Seulement dans la vraie vie, les choses sont bien différentes et en réalité, nous devrions être heureux de tous ces débordements émotionnels pour trois raisons:
- L’insensibilité émotionnelle a un nom: la psychopathie. Celle qui rend incapable d’empathie ou de remord, qui ne nourrit pas exactement des relations réjouissantes et procure certainement un sentiment de bien-être très relatif.
- L’absence d’émotion paralyse: elle nous rend incapables de prendre des décisions, donc d’agir, et de nouer des relations.
- Les émotions sont les messagers de notre bien-être et plus précisément de ce que nous percevons comme une menace à notre bien-être, elles donnent donc, à qui prend la peine de les écouter, des indications très pratiques sur le traitement des situations qui les ont déclenchées, de façon à nous adapter à notre environnement.

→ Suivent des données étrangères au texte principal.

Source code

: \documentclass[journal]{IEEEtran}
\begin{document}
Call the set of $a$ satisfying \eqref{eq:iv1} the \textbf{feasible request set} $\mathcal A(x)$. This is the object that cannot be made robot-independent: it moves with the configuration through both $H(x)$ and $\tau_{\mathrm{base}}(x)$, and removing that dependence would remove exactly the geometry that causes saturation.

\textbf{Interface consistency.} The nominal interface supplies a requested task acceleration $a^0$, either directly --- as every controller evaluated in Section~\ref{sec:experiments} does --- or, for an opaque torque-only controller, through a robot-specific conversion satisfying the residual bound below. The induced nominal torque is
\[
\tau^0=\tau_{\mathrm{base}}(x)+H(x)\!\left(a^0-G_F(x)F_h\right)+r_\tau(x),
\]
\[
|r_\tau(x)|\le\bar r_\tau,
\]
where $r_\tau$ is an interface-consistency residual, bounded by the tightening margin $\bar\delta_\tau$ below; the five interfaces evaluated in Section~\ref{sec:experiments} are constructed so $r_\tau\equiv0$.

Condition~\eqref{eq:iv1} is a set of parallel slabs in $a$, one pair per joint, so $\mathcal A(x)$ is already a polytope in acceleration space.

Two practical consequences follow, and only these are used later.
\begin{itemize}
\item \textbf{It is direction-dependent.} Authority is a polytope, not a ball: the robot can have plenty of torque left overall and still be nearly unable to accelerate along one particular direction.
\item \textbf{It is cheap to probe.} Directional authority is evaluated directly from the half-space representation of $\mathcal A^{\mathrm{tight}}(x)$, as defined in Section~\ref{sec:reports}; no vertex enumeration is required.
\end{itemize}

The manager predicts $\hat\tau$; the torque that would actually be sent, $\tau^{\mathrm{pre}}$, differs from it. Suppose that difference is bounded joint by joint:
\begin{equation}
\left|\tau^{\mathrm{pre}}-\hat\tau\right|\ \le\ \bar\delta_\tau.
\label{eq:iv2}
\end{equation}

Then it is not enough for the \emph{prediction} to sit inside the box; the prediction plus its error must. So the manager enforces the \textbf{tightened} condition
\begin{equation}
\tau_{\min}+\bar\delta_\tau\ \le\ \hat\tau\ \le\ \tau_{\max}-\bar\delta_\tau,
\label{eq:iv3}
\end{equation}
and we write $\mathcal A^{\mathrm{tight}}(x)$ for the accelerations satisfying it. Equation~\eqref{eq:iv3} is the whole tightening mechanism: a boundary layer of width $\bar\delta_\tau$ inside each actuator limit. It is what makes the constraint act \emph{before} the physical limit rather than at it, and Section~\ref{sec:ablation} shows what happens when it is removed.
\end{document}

En d’autres termes, nos émotions veillent sur nous, et qu’elles soient positives ou négatives (dans le sens où elles génèrent des sensations positives ou négatives) elles sont un message d’alerte, un voyant qui s’allume sur notre tableau de bord interne, l’intranet de l’auto-information qui nous signale
- Un besoin satisfait, qui se manifeste par tout un tas d’émotions et de sentiments que nous pouvons ranger sous le chapeau plaisir: joie, bonheur, euphorie, contentement, satisfaction, enchantement, enjouement, gaieté, plénitude etc.
- Un besoin insuffisamment comblé qui se traduit par tout un tas d’émotions et de sentiments qui correspondent à trois grandes catégories: peur, colère et tristesse. C’est la nature de l’émotion qui va indiquer le besoin à combler.
Les émotions, l’avenir du bien-être et du plaisir au travail
En management comme en bien-être, l’intérêt pour les émotions va grandissant et c’est tant mieux: la connaissance de leurs rôles, leurs mécanismes et modes d’expression est un moyen extraordinaire de renouer avec le bien-être, de minimiser voire prévenir le stress, d’apaiser les relations autant à soi-même qu’aux autres.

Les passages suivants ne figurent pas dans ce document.